Assignment: Only the text should be kept: print every entry below exactly and leave each image out.

Saved entries:
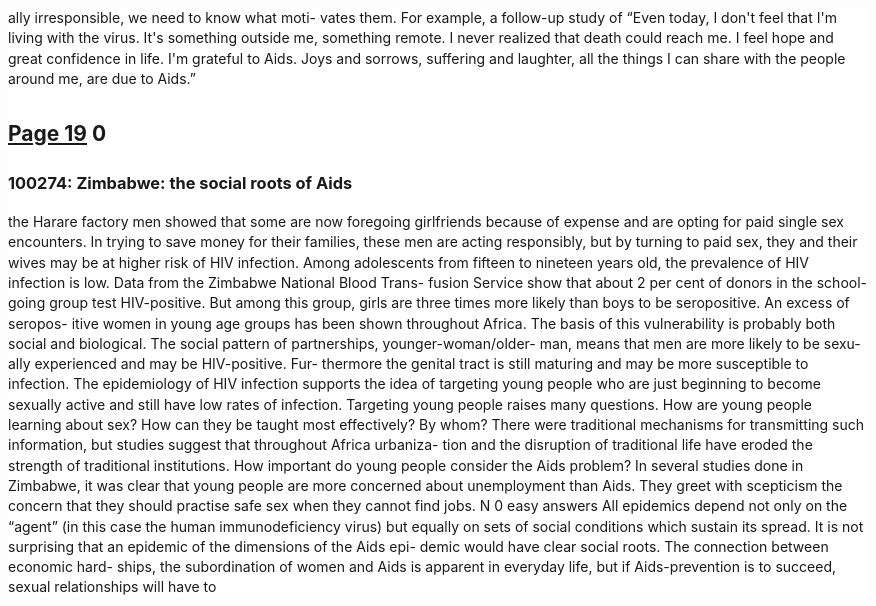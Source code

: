 ally irresponsible, we need to know what moti- 
vates them. For example, a follow-up study of 
“Even today, I don't feel that I'm living with the virus. It's something 
outside me, something remote. I never realized that death could reach 
me. I feel hope and great confidence in life. I'm grateful to Aids. Joys 
and sorrows, suffering and laughter, all the things I can share with the 
people around me, are due to Aids.”

## [Page 19](100263engo.pdf#page=19) 0

### 100274: Zimbabwe: the social roots of Aids

the Harare factory men showed that some are 
now foregoing girlfriends because of expense 
and are opting for paid single sex encounters. In 
trying to save money for their families, these 
men are acting responsibly, but by turning to 
paid sex, they and their wives may be at higher 
risk of HIV infection. 
Among adolescents from fifteen to nineteen 
years old, the prevalence of HIV infection is low. 
Data from the Zimbabwe National Blood Trans- 
fusion Service show that about 2 per cent of donors 
in the school-going group test HIV-positive. But 
among this group, girls are three times more likely 
than boys to be seropositive. An excess of seropos- 
itive women in young age groups has been shown 
throughout Africa. The basis of this vulnerability 
is probably both social and biological. The social 
pattern of partnerships, younger-woman/older- 
man, means that men are more likely to be sexu- 
ally experienced and may be HIV-positive. Fur- 
thermore the genital tract is still maturing and 
may be more susceptible to infection. 
The epidemiology of HIV infection supports 
the idea of targeting young people who are just 
beginning to become sexually active and still have 
low rates of infection. Targeting young people 
raises many questions. How are young people 
learning about sex? How can they be taught most 
effectively? By whom? There were traditional 
mechanisms for transmitting such information, but 
studies suggest that throughout Africa urbaniza- 
tion and the disruption of traditional life have 
eroded the strength of traditional institutions. 
How important do young people consider 
the Aids problem? In several studies done in 
Zimbabwe, it was clear that young people are 
more concerned about unemployment than 
Aids. They greet with scepticism the concern 
that they should practise safe sex when they 
cannot find jobs. 
N 0 easy answers 
All epidemics depend not only on the “agent” 
(in this case the human immunodeficiency virus) 
but equally on sets of social conditions which 
sustain its spread. It is not surprising that an 
epidemic of the dimensions of the Aids epi- 
demic would have clear social roots. 
The connection between economic hard- 
ships, the subordination of women and Aids is 
apparent in everyday life, but if Aids-prevention 
is to succeed, sexual relationships will have to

Written response:
Source code

: ally irresponsible, we need to know what moti- 
vates them. For example, a follow-up study of 
“Even today, I don't feel that I'm living with the virus. It's something 
outside me, something remote. I never realized that death could reach 
me. I feel hope and great confidence in life. I'm grateful to Aids. Joys 
and sorrows, suffering and laughter, all the things I can share with the 
people around me, are due to Aids.”

## [Page 19](100263engo.pdf#page=19) 0

### 100274: Zimbabwe: the social roots of Aids

the Harare factory men showed that some are 
now foregoing girlfriends because of expense 
and are opting for paid single sex encounters. In 
trying to save money for their families, these 
men are acting responsibly, but by turning to 
paid sex, they and their wives may be at higher 
risk of HIV infection. 
Among adolescents from fifteen to nineteen 
years old, the prevalence of HIV infection is low. 
Data from the Zimbabwe National Blood Trans- 
fusion Service show that about 2 per cent of donors 
in the school-going group test HIV-positive. But 
among this group, girls are three times more likely 
than boys to be seropositive. An excess of seropos- 
itive women in young age groups has been shown 
throughout Africa. The basis of this vulnerability 
is probably both social and biological. The social 
pattern of partnerships, younger-woman/older- 
man, means that men are more likely to be sexu- 
ally experienced and may be HIV-positive. Fur- 
thermore the genital tract is still maturing and 
may be more susceptible to infection. 
The epidemiology of HIV infection supports 
the idea of targeting young people who are just 
beginning to become sexually active and still have 
low rates of infection. Targeting young people 
raises many questions. How are young people 
learning about sex? How can they be taught most 
effectively? By whom? There were traditional 
mechanisms for transmitting such information, but 
studies suggest that throughout Africa urbaniza- 
tion and the disruption of traditional life have 
eroded the strength of traditional institutions. 
How important do young people consider 
the Aids problem? In several studies done in 
Zimbabwe, it was clear that young people are 
more concerned about unemployment than 
Aids. They greet with scepticism the concern 
that they should practise safe sex when they 
cannot find jobs. 
N 0 easy answers 
All epidemics depend not only on the “agent” 
(in this case the human immunodeficiency virus) 
but equally on sets of social conditions which 
sustain its spread. It is not surprising that an 
epidemic of the dimensions of the Aids epi- 
demic would have clear social roots. 
The connection between economic hard- 
ships, the subordination of women and Aids is 
apparent in everyday life, but if Aids-prevention 
is to succeed, sexual relationships will have to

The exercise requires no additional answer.